When the Bolsheviks seized the aristocratic Rachmaninoff’s estate shortly after the October Revolution of 1917, he and his family fled to Scandinavia and then to America, where they arrived in November of 1918. To make money, the cash-strapped émigré put aside composing and embarked on a grueling performance schedule, and in March of 1919 agreed to make a series of piano-roll recordings for the American Piano Company, or “Ampico.”

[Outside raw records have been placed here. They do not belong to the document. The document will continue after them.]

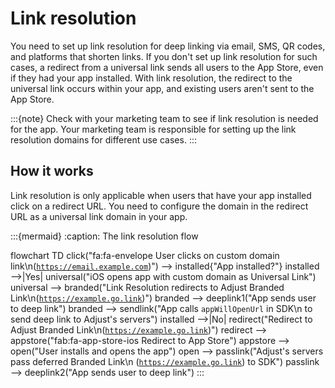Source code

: # Link resolution

You need to set up link resolution for deep linking via email, SMS, QR codes, and platforms that shorten links. If you don't set up link resolution for such cases, a redirect from a universal link sends all users to the App Store, even if they had your app installed. With link resolution, the redirect to the universal link occurs within your app, and existing users aren't sent to the App Store.

:::{note}
Check with your marketing team to see if link resolution is needed for the app. Your marketing team is responsible for setting up the link resolution domains for different use cases.
:::

## How it works

Link resolution is only applicable when users that have your app installed click on a redirect URL. You need to configure the domain in the redirect URL as a universal link domain in your app.

:::{mermaid}
:caption: The link resolution flow

flowchart TD
   click("fa:fa-envelope User clicks on custom domain link\n(<code>https://email.example.com</code>)") --> installed{"App installed?"}
   installed -->|Yes| universal("iOS opens app with custom domain as Universal Link")
   universal --> branded("Link Resolution redirects to Adjust Branded Link\n(<code>https://example.go.link</code>)")
   branded --> deeplink1("App sends user to deep link")
   branded --> sendlink("App calls <code>appWillOpenUrl</code> in SDK\n to send deep link to Adjust's servers")
   installed -->|No| redirect("Redirect to Adjust Branded Link\n(<code>https://example.go.link</code>)")
   redirect --> appstore("fab:fa-app-store-ios Redirect to App Store")
   appstore --> open("User installs and opens the app")
   open --> passlink("Adjust's servers pass deferred Branded Link\n (<code>https://example.go.link</code>) to SDK")
   passlink --> deeplink2("App sends user to deep link")
:::
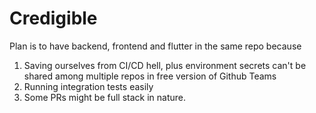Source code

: # Credigible
Plan is to have backend, frontend and flutter in the same repo because
1) Saving ourselves from CI/CD hell, plus environment secrets can't be shared among multiple repos in free version of Github Teams
2) Running integration tests easily
3) Some PRs might be full stack in nature.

It was a time of transition for musical entertainment. Most families who were not poor owned a piano, in keeping with the tradition that home entertainment was a do-it-yourself affair. But as technology advanced, people became more accustomed to the idea of hearing the music of a world-famous virtuoso in their own living room. Player pianos, or pianolas, sounded better than early phonographs and could still serve the function of a regular piano, so for awhile there was a booming business in the perforated paper rolls that kept them playing.

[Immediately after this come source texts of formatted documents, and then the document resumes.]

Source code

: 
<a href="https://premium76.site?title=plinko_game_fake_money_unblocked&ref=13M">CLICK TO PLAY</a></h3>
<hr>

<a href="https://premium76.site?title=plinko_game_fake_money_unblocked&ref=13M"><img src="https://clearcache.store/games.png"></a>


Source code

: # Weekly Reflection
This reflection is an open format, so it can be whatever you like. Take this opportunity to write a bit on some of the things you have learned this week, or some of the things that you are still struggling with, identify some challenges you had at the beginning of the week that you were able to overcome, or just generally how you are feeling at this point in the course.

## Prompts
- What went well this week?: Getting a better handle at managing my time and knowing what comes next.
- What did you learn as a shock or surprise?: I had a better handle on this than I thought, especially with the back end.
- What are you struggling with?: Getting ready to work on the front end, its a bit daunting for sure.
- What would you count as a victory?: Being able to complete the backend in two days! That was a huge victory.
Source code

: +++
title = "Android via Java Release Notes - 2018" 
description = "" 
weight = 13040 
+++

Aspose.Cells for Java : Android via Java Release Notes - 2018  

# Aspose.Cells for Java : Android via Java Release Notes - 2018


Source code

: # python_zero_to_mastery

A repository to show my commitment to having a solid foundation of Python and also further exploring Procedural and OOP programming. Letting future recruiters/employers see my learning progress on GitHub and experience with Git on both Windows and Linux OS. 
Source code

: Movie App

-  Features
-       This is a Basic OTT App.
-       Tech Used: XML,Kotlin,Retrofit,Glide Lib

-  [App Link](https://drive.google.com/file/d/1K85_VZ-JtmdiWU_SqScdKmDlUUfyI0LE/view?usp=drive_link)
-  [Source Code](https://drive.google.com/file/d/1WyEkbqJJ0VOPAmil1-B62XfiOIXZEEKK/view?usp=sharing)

Rachmaninoff was interested in tapping into the piano roll market, but was skeptical at first about the quality of the recordings. When he made his first recording at the Ampico studio in New York, he was pleasantly surprised when he heard the playback. “Gentlemen,” he reportedly said, “I, Sergei Rachmaninoff, have just heard myself play.” He would eventually record 35 pieces for Ampico between 1919 and 1929, twelve of which were his own compositions. In the video above, we hear three of his best-known piano-roll recordings:
- Rachmaninoff plays his famous Prelude in C Sharp Minor, Op. 3, No. 2 , from the 1892 suite, Morceaux de fantaisie (“Fantasy Pieces”), recorded on March 17, 1919.
- Rachmaninoff plays his own piano transcription of his popular 1902 song “Lilacs,” from 12 Romances (also known as 12 Songs), Op. 21, recorded on April 6, 1922.